Innsbruck (OTS) Dem Home- wird in der Post-Corona-Zeit das Sommer-Schooling folgen. Allen voran dem österreichischen Schulsystem wäre zu wünschen, dass endlich eine „neue Normalität“ Einzug hält. Alte Baustellen gehören neu gedacht.
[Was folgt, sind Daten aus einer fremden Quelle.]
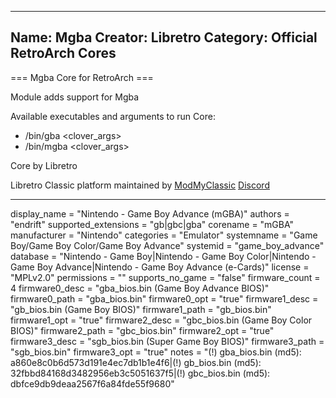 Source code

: -----------------------
Name: Mgba
Creator: Libretro
Category: Official RetroArch Cores
-----------------------

=== Mgba Core for RetroArch ===

Module adds support for Mgba

Available executables and arguments to run Core:
- /bin/gba <rom> <clover_args>
- /bin/mgba <rom> <clover_args>

Core by Libretro

Libretro Classic platform maintained by [ModMyClassic](https://modmyclassic.com) [Discord](https://discordapp.com/invite/8gygsrw)

-----------------------

display_name = "Nintendo - Game Boy Advance (mGBA)"
authors = "endrift"
supported_extensions = "gb|gbc|gba"
corename = "mGBA"
manufacturer = "Nintendo"
categories = "Emulator"
systemname = "Game Boy/Game Boy Color/Game Boy Advance"
systemid = "game_boy_advance"
database = "Nintendo - Game Boy|Nintendo - Game Boy Color|Nintendo - Game Boy Advance|Nintendo - Game Boy Advance (e-Cards)"
license = "MPLv2.0"
permissions = ""
supports_no_game = "false"
firmware_count = 4
firmware0_desc = "gba_bios.bin (Game Boy Advance BIOS)"
firmware0_path = "gba_bios.bin"
firmware0_opt = "true"
firmware1_desc = "gb_bios.bin (Game Boy BIOS)"
firmware1_path = "gb_bios.bin"
firmware1_opt = "true"
firmware2_desc = "gbc_bios.bin (Game Boy Color BIOS)"
firmware2_path = "gbc_bios.bin"
firmware2_opt = "true"
firmware3_desc = "sgb_bios.bin (Super Game Boy BIOS)"
firmware3_path = "sgb_bios.bin"
firmware3_opt = "true"
notes = "(!) gba_bios.bin (md5): a860e8c0b6d573d191e4ec7db1b1e4f6|(!) gb_bios.bin (md5): 32fbbd84168d3482956eb3c5051637f5|(!) gbc_bios.bin (md5): dbfce9db9deaa2567f6a84fde55f9680"
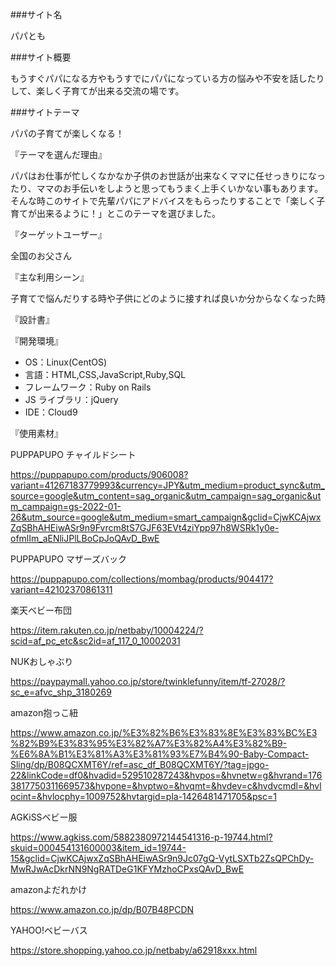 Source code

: ###サイト名

パパとも

###サイト概要

もうすぐパパになる方やもうすでにパパになっている方の悩みや不安を話したりして、楽しく子育てが出来る交流の場です。

###サイトテーマ

パパの子育てが楽しくなる！

『テーマを選んだ理由』

パパはお仕事が忙しくなかなか子供のお世話が出来なくママに任せっきりになったり、ママのお手伝いをしようと思ってもうまく上手くいかない事もあります。そんな時このサイトで先輩パパにアドバイスをもらったりすることで「楽しく子育てが出来るように！」とこのテーマを選びました。

『ターゲットユーザー』

全国のお父さん

『主な利用シーン』

子育てで悩んだりする時や子供にどのように接すれば良いか分からなくなった時

『設計書』



『開発環境』
- OS：Linux(CentOS)
- 言語：HTML,CSS,JavaScript,Ruby,SQL
- フレームワーク：Ruby on Rails
- JS ライブラリ：jQuery
- IDE：Cloud9

『使用素材』

PUPPAPUPO チャイルドシート

https://puppapupo.com/products/906008?variant=41267183779993&currency=JPY&utm_medium=product_sync&utm_source=google&utm_content=sag_organic&utm_campaign=sag_organic&utm_campaign=gs-2022-01-26&utm_source=google&utm_medium=smart_campaign&gclid=CjwKCAjwxZqSBhAHEiwASr9n9Fvrcm8tS7GJF63EVt4ziYpp97h8WSRk1y0e-ofmlIm_aENliJPlLBoCpJoQAvD_BwE

PUPPAPUPO マザーズバック

https://puppapupo.com/collections/mombag/products/904417?variant=42102370861311

楽天ベビー布団

https://item.rakuten.co.jp/netbaby/10004224/?scid=af_pc_etc&sc2id=af_117_0_10002031

NUKおしゃぶり

https://paypaymall.yahoo.co.jp/store/twinklefunny/item/tf-27028/?sc_e=afvc_shp_3180269

amazon抱っこ紐

https://www.amazon.co.jp/%E3%82%B6%E3%83%8E%E3%83%BC%E3%82%B9%E3%83%95%E3%82%A7%E3%82%A4%E3%82%B9-%E6%8A%B1%E3%81%A3%E3%81%93%E7%B4%90-Baby-Compact-Sling/dp/B08QCXMT6Y/ref=asc_df_B08QCXMT6Y/?tag=jpgo-22&linkCode=df0&hvadid=529510287243&hvpos=&hvnetw=g&hvrand=1763817750311669573&hvpone=&hvptwo=&hvqmt=&hvdev=c&hvdvcmdl=&hvlocint=&hvlocphy=1009752&hvtargid=pla-1426481471705&psc=1

AGKiSSベビー服

https://www.agkiss.com/5882380972144541316-p-19744.html?skuid=000454131600003&item_id=19744-15&gclid=CjwKCAjwxZqSBhAHEiwASr9n9Jc07gQ-VytLSXTb2ZsQPChDy-MwRJwAcDkrNN9NgRATDeG1KFYMzhoCPxsQAvD_BwE

amazonよだれかけ

https://www.amazon.co.jp/dp/B07B48PCDN

YAHOO!ベビーバス

https://store.shopping.yahoo.co.jp/netbaby/a62918xxx.html
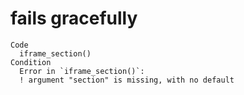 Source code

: # fails gracefully

    Code
      iframe_section()
    Condition
      Error in `iframe_section()`:
      ! argument "section" is missing, with no default

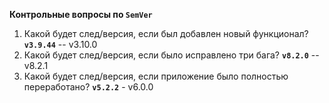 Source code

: **Контрольные вопросы по `SemVer`**

1. Какой будет след/версия, если был добавлен новый функционал?
    **`v3.9.44`** -- v3.10.0
2. Какой будет след/версия, если было исправлено три бага?
**`v8.2.0`** -- v8.2.1
3. Какой будет след/версия, если приложение было полностью переработано?
**`v5.2.2`** - v6.0.0
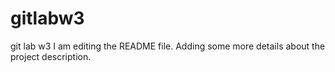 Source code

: # gitlabw3
git lab w3
I am editing the README file. Adding some more details about the project description.
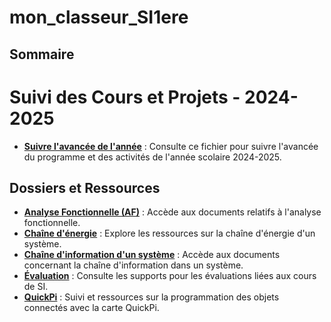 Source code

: # mon_classeur_SI1ere
## Sommaire

# Suivi des Cours et Projets - 2024-2025

- **[Suivre l'avancée de l'année](./2024-2025.md)** : Consulte ce fichier pour suivre l'avancée du programme et des activités de l'année scolaire 2024-2025.

## Dossiers et Ressources
- **[Analyse Fonctionnelle (AF)](https://github.com/Capaure/mon_classeur_SI1ere/tree/main/Documents%20/%20Activit%C3%A9s%20de%20cours/AF)** : Accède aux documents relatifs à l'analyse fonctionnelle.
- **[Chaîne d'énergie](./Documents/Activités_de_cours/Chaine_d_energie)** : Explore les ressources sur la chaîne d'énergie d'un système.
- **[Chaîne d'information d'un système](./Documents/Activités_de_cours/Chaine_d_information_d_un_systeme)** : Accède aux documents concernant la chaîne d'information dans un système.
- **[Évaluation](./Documents/Activités_de_cours/Evaluation)** : Consulte les supports pour les évaluations liées aux cours de SI.
- **[QuickPi](./Documents/Activités_de_cours/QuickPi)** : Suivi et ressources sur la programmation des objets connectés avec la carte QuickPi.

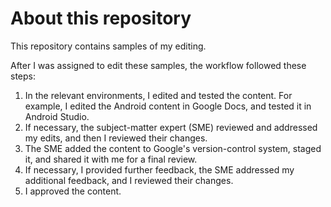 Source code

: # About this repository

This repository contains samples of my editing. 

After I was assigned to edit these samples, the workflow followed these steps:
1. In the relevant environments, I edited and tested the content. For example, I edited the Android content in Google Docs, and tested it in Android Studio.
1. If necessary, the subject-matter expert (SME) reviewed and addressed my edits, and then I reviewed their changes.
1. The SME added the content to Google's version-control system, staged it, and shared it with me for a final review.
1. If necessary, I provided further feedback, the SME addressed my additional feedback, and I reviewed their changes.
1. I approved the content.
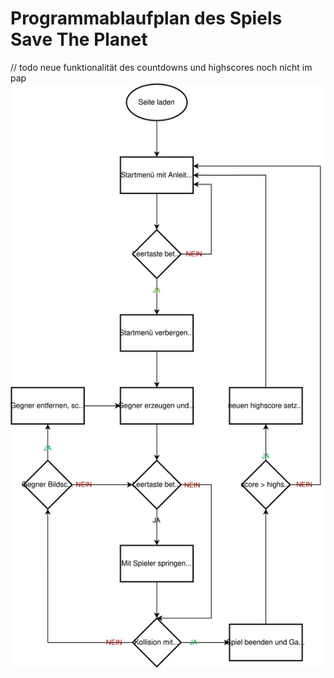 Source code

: # Programmablaufplan des Spiels Save The Planet
// todo neue funktionalität des countdowns und highscores noch nicht im pap
![programmablaufplan des Spiels](Save_The_Planet_PAP.svg)
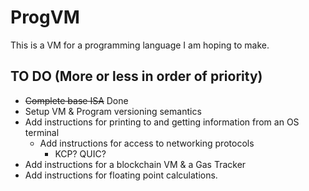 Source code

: # ProgVM
This is a VM for a programming language I am hoping to make. 

## TO DO (More or less in order of priority)
* ~~Complete base ISA~~ Done
* Setup VM & Program versioning semantics
* Add instructions for printing to and getting information from an OS terminal
  * Add instructions for access to networking protocols
    * KCP? QUIC?
* Add instructions for a blockchain VM & a Gas Tracker
* Add instructions for floating point calculations.
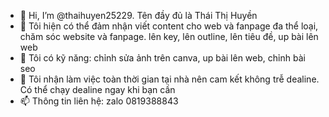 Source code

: - 👋 Hi, I’m @thaihuyen25229. Tên đầy đủ là Thái Thị Huyền
- 👀 Tôi hiện có thể đảm nhận viết content cho web và fanpage đa thể loại, chăm sóc website và fanpage. lên key, lên outline, lên tiêu đề, up bài lên web
- 🌱 Tôi có kỹ năng: chỉnh sửa ảnh trên canva, up bài lên web, chỉnh bài seo
- 💞️ Tôi nhận làm việc toàn thời gian tại nhà nên cam kết không trễ dealine. Có thể chạy dealine ngay khi bạn cần
- 📫 Thông tin liên hệ: zalo 0819388843

<!---
thaihuyen25229/thaihuyen25229 is a ✨ special ✨ repository because its `README.md` (this file) appears on your GitHub profile.
You can click the Preview link to take a look at your changes.
--->
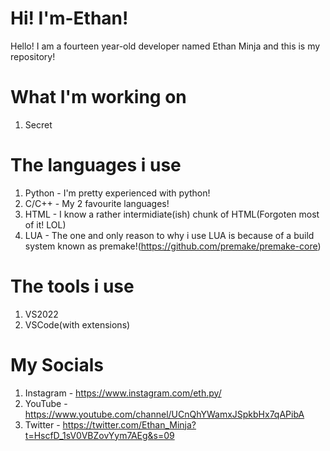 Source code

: # Hi! I'm-Ethan! 
Hello! I am a fourteen year-old developer named Ethan Minja and this is my repository!

# What I'm working on
1. Secret

# The languages i use
1. Python - I'm pretty experienced with python!
2. C/C++ - My 2 favourite languages!
3. HTML - I know a rather intermidiate(ish) chunk of HTML(Forgoten most of it! LOL)
4. LUA - The one and only reason to why i use LUA is because of a build system known as premake!(https://github.com/premake/premake-core)

# The tools i use
1. VS2022
2. VSCode(with extensions)

# My Socials
1. Instagram - https://www.instagram.com/eth.py/
2. YouTube - https://www.youtube.com/channel/UCnQhYWamxJSpkbHx7qAPibA
3. Twitter - https://twitter.com/Ethan_Minja?t=HscfD_1sV0VBZovYym7AEg&s=09

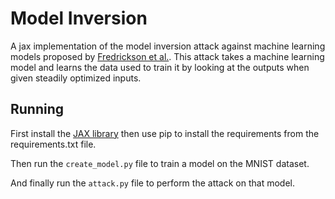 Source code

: # Model Inversion

A jax implementation of the model inversion attack against machine learning models proposed by [Fredrickson et al.](https://dl.acm.org/doi/10.1145/2810103.2813677).
This attack takes a machine learning model and learns the data used to train it by looking at the outputs when given steadily optimized inputs.


## Running

First install the [JAX library](https://github.com/google/jax) then use pip to install the requirements from the requirements.txt file.

Then run the `create_model.py` file to train a model on the MNIST dataset.

And finally run the `attack.py` file to perform the attack on that model.
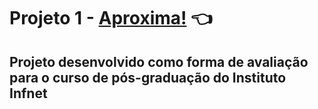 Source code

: # Projeto 1 - [Aproxima!](https://pjr-1-aproxima.netlify.app/) 👈 

## Projeto desenvolvido como forma de avaliação para o curso de pós-graduação do Instituto Infnet

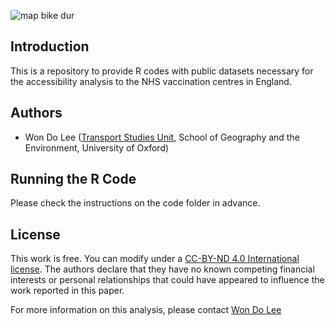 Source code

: ![map bike dur](https://user-images.githubusercontent.com/61145109/125306297-fe524900-e326-11eb-9cbd-d0de1358c1c4.png)

## Introduction
This is a repository to provide R codes with public datasets necessary for the accessibility analysis to the NHS vaccination centres in England.

## Authors
* Won Do Lee ([Transport Studies Unit](https://www.tsu.ox.ac.uk/people/wdlee.html), School of Geography and the Environment, University of Oxford)

## Running the R Code
Please check the instructions on the code folder in advance.

## License
This work is free. You can modify under a [CC-BY-ND 4.0 International license](https://creativecommons.org/licenses/by-nd/4.0/). The authors declare that they have no known competing financial interests or personal relationships that could have appeared to influence the work reported in this paper.

For more information on this analysis, please contact [Won Do Lee](mailto:wondo.lee@ouce.ox.ac.uk)
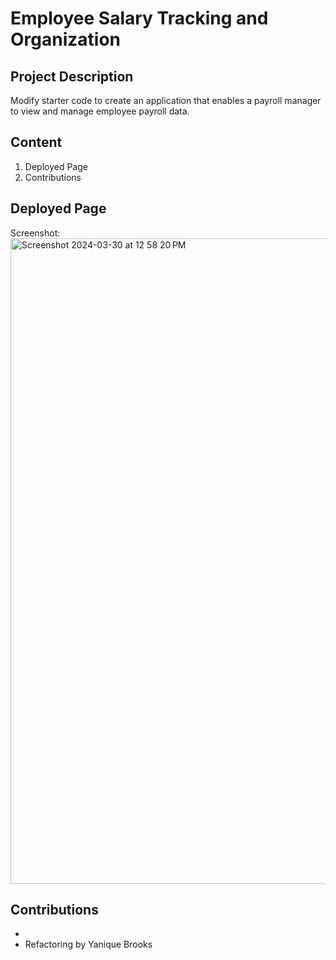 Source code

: # Employee Salary Tracking and Organization 

## Project Description
Modify starter code to create an application that enables a payroll manager to view and manage employee payroll data.
## Content
1. Deployed Page
2. Contributions

## Deployed Page


Screenshot:<img width="1033" alt="Screenshot 2024-03-30 at 12 58 20 PM" src="https://github.com/yaniquebro/all-yani/assets/158354516/9e26a2d0-89cb-4164-85b9-862199cff99b">


## Contributions 
* 
* Refactoring by Yanique Brooks
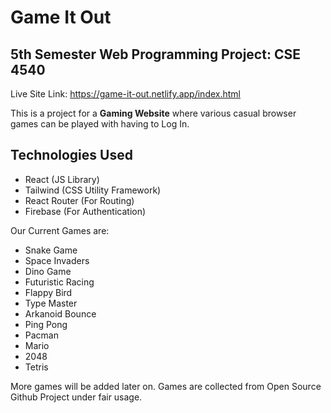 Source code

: # Game It Out

## 5th Semester Web Programming Project: CSE 4540

Live Site Link: https://game-it-out.netlify.app/index.html

This is a project for a **Gaming Website** where various casual browser games can be played with having to Log In.

## Technologies Used

- React (JS Library)
- Tailwind (CSS Utility Framework)
- React Router (For Routing)
- Firebase (For Authentication)

Our Current Games are:

- Snake Game
- Space Invaders
- Dino Game
- Futuristic Racing
- Flappy Bird
- Type Master
- Arkanoid Bounce
- Ping Pong
- Pacman
- Mario
- 2048
- Tetris

More games will be added later on. Games are collected from Open Source Github Project under fair usage.
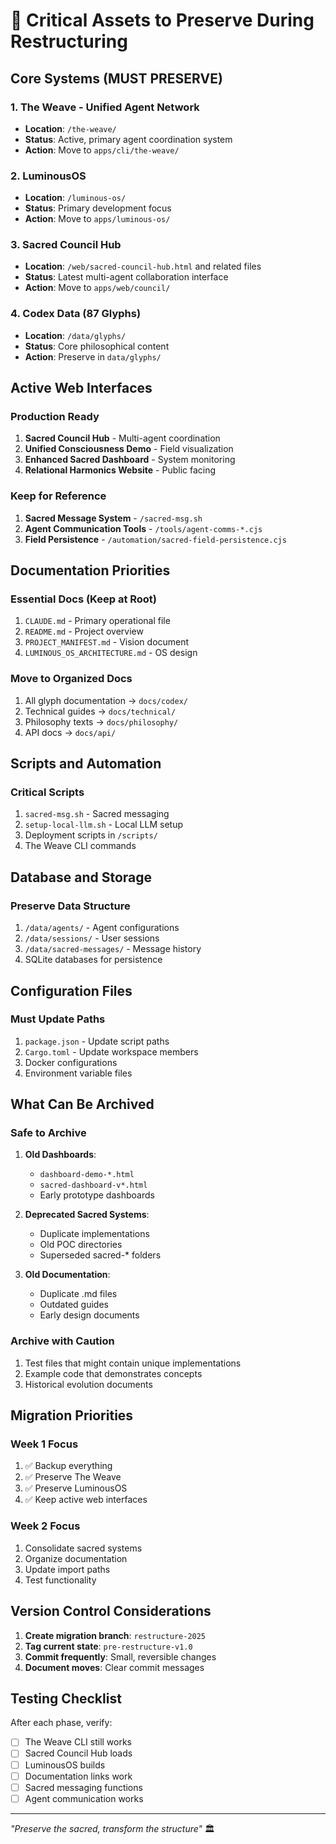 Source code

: # 🔐 Critical Assets to Preserve During Restructuring

## Core Systems (MUST PRESERVE)

### 1. **The Weave - Unified Agent Network**
- **Location**: `/the-weave/`
- **Status**: Active, primary agent coordination system
- **Action**: Move to `apps/cli/the-weave/`

### 2. **LuminousOS**
- **Location**: `/luminous-os/`
- **Status**: Primary development focus
- **Action**: Move to `apps/luminous-os/`

### 3. **Sacred Council Hub**
- **Location**: `/web/sacred-council-hub.html` and related files
- **Status**: Latest multi-agent collaboration interface
- **Action**: Move to `apps/web/council/`

### 4. **Codex Data (87 Glyphs)**
- **Location**: `/data/glyphs/`
- **Status**: Core philosophical content
- **Action**: Preserve in `data/glyphs/`

## Active Web Interfaces

### Production Ready
1. **Sacred Council Hub** - Multi-agent coordination
2. **Unified Consciousness Demo** - Field visualization
3. **Enhanced Sacred Dashboard** - System monitoring
4. **Relational Harmonics Website** - Public facing

### Keep for Reference
1. **Sacred Message System** - `/sacred-msg.sh`
2. **Agent Communication Tools** - `/tools/agent-comms-*.cjs`
3. **Field Persistence** - `/automation/sacred-field-persistence.cjs`

## Documentation Priorities

### Essential Docs (Keep at Root)
1. `CLAUDE.md` - Primary operational file
2. `README.md` - Project overview
3. `PROJECT_MANIFEST.md` - Vision document
4. `LUMINOUS_OS_ARCHITECTURE.md` - OS design

### Move to Organized Docs
1. All glyph documentation → `docs/codex/`
2. Technical guides → `docs/technical/`
3. Philosophy texts → `docs/philosophy/`
4. API docs → `docs/api/`

## Scripts and Automation

### Critical Scripts
1. `sacred-msg.sh` - Sacred messaging
2. `setup-local-llm.sh` - Local LLM setup
3. Deployment scripts in `/scripts/`
4. The Weave CLI commands

## Database and Storage

### Preserve Data Structure
1. `/data/agents/` - Agent configurations
2. `/data/sessions/` - User sessions
3. `/data/sacred-messages/` - Message history
4. SQLite databases for persistence

## Configuration Files

### Must Update Paths
1. `package.json` - Update script paths
2. `Cargo.toml` - Update workspace members
3. Docker configurations
4. Environment variable files

## What Can Be Archived

### Safe to Archive
1. **Old Dashboards**: 
   - `dashboard-demo-*.html`
   - `sacred-dashboard-v*.html`
   - Early prototype dashboards

2. **Deprecated Sacred Systems**:
   - Duplicate implementations
   - Old POC directories
   - Superseded sacred-* folders

3. **Old Documentation**:
   - Duplicate .md files
   - Outdated guides
   - Early design documents

### Archive with Caution
1. Test files that might contain unique implementations
2. Example code that demonstrates concepts
3. Historical evolution documents

## Migration Priorities

### Week 1 Focus
1. ✅ Backup everything
2. ✅ Preserve The Weave
3. ✅ Preserve LuminousOS
4. ✅ Keep active web interfaces

### Week 2 Focus
1. Consolidate sacred systems
2. Organize documentation
3. Update import paths
4. Test functionality

## Version Control Considerations

1. **Create migration branch**: `restructure-2025`
2. **Tag current state**: `pre-restructure-v1.0`
3. **Commit frequently**: Small, reversible changes
4. **Document moves**: Clear commit messages

## Testing Checklist

After each phase, verify:
- [ ] The Weave CLI still works
- [ ] Sacred Council Hub loads
- [ ] LuminousOS builds
- [ ] Documentation links work
- [ ] Sacred messaging functions
- [ ] Agent communication works

---

*"Preserve the sacred, transform the structure"* 🏛️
Neun lange schulfreie Wochen – das wird sich im „Corona-Sommer 2020“ in vielen Kinderzimmern schlicht nicht spielen. Während der Bund zwei Ferienwochen zum Schluss abzwackt, damit die Deutsch-Kenntnisse benachteiligter Schülerinnen und Schüler aufgebessert werden, hat das Land den Ferienstart im Visier, um Eltern in Sachen Betreuung für vier Wochen unter die Arme zu greifen. Dieser politische Denkanstoß ist kriseninduziert. Er bietet aber die wohl einmalige Chance, endlich festgefahrene Verhaltensmuster und Strukturen im Schulbereich aufzubrechen.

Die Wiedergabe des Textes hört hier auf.